- **WHAT THIS TASK INVOLVES**:
Both the line below containing "written approval （书面许可，书面批准）" and the line containing "#### Parameter Optimization", along with every line between them, should be repeated exactly; no other line belongs in the answer.

▶

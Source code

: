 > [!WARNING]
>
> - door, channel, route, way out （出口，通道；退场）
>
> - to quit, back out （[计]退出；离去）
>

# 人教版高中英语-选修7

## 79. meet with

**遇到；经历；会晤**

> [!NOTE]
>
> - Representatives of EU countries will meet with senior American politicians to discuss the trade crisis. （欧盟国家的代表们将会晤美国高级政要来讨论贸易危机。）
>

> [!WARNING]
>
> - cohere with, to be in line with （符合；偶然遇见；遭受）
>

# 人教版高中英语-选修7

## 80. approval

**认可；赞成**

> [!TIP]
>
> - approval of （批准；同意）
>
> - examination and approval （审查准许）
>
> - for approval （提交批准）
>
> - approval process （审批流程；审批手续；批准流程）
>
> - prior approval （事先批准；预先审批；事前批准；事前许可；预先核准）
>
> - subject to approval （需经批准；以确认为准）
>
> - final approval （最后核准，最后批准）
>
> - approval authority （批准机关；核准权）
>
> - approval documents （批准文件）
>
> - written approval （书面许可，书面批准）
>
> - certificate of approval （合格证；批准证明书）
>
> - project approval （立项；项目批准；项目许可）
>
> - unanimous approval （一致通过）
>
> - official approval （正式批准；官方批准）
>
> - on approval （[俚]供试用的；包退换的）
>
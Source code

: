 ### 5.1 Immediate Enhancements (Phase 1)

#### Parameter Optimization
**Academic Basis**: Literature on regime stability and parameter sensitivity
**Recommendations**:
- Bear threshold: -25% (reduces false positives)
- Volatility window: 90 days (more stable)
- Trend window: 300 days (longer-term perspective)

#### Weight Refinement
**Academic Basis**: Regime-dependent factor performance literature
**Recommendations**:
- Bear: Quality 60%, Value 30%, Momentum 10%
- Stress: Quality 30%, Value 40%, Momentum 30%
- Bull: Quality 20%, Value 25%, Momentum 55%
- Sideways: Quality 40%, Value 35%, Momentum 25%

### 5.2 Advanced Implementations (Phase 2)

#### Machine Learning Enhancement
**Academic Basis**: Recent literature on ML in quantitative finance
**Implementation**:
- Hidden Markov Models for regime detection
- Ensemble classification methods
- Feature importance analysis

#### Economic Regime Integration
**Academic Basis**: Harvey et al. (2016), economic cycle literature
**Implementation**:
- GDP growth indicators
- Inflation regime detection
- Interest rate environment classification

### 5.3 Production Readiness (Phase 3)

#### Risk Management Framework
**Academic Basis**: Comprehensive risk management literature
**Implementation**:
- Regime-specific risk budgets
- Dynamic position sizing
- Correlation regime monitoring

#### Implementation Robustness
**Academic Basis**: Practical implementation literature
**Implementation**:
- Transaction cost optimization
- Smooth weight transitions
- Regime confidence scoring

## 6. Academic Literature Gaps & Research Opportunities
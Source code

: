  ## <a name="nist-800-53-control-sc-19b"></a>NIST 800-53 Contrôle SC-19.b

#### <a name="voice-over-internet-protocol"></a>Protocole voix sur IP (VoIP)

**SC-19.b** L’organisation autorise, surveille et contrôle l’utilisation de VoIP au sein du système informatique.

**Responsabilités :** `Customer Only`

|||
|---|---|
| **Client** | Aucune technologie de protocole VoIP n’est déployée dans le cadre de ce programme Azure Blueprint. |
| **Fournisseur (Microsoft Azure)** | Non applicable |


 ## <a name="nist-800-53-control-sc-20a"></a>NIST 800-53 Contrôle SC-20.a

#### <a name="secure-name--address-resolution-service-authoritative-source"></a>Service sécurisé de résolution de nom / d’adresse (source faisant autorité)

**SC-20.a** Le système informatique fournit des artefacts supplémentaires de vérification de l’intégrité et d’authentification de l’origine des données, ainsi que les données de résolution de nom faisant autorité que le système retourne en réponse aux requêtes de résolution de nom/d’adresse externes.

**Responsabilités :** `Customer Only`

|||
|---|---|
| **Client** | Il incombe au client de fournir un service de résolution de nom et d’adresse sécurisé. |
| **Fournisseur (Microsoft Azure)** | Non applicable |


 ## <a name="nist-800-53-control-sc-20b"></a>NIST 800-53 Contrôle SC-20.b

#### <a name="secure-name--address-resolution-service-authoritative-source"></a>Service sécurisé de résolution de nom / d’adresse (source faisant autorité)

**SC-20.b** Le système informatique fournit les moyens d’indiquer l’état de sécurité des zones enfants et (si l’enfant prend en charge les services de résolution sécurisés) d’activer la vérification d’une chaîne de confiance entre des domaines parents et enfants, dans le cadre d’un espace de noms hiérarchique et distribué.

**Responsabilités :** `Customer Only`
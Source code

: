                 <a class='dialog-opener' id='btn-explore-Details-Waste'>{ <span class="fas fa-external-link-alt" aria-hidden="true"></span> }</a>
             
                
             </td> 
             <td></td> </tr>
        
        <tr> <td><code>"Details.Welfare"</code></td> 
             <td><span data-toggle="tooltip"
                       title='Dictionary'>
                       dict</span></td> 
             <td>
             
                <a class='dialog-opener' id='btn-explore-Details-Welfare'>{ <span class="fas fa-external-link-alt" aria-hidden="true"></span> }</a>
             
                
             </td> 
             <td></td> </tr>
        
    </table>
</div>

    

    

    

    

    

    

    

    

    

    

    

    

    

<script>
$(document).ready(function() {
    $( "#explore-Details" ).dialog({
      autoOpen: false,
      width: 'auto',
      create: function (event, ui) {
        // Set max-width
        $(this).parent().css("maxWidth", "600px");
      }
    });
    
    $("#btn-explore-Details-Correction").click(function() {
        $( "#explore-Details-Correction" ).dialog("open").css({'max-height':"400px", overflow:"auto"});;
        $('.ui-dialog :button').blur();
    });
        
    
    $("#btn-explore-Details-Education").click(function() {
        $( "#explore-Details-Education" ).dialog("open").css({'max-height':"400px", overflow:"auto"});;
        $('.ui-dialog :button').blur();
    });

◀

- **ANSWER**:
> - written approval （书面许可，书面批准）
>
> - certificate of approval （合格证；批准证明书）
>
> - project approval （立项；项目批准；项目许可）
>
> - unanimous approval （一致通过）
>
> - official approval （正式批准；官方批准）
>
> - on approval （[俚]供试用的；包退换的）
>
Source code

: ### 5.1 Immediate Enhancements (Phase 1)

#### Parameter Optimization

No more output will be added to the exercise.